Across the listing below, count the lines with "emotional" in them. Write nothing but the number.
┌──
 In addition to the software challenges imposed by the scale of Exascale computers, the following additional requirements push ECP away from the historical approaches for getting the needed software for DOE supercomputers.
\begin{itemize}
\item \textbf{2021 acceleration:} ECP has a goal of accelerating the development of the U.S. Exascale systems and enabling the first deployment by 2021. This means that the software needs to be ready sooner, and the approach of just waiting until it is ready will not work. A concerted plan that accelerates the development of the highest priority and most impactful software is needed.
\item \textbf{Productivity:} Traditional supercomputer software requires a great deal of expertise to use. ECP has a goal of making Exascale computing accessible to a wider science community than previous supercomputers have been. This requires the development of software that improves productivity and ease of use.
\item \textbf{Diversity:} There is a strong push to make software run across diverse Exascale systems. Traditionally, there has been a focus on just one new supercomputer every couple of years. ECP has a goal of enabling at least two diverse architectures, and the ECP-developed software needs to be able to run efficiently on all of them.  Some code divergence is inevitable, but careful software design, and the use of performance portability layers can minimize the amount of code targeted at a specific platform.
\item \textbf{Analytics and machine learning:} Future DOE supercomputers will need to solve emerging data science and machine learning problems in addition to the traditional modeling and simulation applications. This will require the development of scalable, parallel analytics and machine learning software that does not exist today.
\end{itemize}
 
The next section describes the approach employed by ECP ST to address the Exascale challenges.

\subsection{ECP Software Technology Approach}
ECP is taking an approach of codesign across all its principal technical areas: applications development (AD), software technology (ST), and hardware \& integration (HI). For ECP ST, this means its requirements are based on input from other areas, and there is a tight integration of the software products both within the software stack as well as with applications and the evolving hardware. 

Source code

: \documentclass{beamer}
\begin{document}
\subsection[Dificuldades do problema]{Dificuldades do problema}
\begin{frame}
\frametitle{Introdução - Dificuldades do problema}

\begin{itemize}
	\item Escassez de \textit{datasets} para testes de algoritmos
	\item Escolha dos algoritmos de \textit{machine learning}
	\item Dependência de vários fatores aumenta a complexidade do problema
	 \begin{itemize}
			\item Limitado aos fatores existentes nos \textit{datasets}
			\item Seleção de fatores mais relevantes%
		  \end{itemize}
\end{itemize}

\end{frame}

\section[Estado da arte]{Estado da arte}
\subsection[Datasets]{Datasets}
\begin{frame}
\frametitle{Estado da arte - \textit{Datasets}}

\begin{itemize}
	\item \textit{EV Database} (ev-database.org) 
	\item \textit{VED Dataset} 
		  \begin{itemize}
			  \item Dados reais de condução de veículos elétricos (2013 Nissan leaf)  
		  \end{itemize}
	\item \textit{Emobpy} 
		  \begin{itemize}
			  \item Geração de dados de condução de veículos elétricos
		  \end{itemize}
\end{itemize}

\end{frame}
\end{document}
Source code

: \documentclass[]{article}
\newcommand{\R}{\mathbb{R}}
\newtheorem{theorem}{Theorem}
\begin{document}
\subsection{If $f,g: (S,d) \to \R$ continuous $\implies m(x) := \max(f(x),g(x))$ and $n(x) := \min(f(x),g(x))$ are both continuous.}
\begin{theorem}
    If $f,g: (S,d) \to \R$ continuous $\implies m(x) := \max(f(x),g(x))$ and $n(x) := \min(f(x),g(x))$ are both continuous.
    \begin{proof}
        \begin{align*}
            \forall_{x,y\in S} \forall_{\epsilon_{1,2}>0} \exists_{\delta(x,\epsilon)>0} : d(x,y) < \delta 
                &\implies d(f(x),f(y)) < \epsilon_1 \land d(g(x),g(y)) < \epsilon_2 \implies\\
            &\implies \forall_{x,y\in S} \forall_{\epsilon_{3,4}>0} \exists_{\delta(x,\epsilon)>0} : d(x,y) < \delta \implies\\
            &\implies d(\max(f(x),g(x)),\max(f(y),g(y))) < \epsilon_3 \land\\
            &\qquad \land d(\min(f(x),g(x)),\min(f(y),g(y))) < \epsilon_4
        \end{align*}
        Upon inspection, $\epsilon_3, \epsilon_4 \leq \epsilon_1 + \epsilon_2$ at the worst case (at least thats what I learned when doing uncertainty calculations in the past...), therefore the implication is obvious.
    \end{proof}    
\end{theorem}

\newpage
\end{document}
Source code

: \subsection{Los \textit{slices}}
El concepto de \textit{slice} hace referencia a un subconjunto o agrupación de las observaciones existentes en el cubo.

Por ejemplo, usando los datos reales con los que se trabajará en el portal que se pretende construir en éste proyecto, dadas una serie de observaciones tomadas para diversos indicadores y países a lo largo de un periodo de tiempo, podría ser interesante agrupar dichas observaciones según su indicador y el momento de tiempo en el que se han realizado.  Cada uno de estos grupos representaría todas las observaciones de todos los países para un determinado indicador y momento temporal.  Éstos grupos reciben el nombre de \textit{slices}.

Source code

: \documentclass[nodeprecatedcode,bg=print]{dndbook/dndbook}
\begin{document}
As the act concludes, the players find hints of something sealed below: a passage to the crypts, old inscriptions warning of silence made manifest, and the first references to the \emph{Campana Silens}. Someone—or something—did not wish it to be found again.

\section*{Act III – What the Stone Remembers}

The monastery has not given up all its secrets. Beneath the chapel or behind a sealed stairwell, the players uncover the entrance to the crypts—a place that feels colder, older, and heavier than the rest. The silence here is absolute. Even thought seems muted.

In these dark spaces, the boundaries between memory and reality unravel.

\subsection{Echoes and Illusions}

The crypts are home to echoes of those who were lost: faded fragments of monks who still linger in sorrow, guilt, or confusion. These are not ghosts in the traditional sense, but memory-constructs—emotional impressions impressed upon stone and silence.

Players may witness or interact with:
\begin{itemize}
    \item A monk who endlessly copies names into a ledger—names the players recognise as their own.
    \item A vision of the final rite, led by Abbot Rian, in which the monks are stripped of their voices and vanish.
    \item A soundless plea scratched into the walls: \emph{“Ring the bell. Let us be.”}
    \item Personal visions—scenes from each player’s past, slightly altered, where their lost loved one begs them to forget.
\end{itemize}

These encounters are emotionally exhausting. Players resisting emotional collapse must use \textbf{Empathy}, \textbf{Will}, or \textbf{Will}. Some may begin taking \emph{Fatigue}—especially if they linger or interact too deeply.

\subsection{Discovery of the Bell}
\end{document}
└──
#### [Exercise response]
2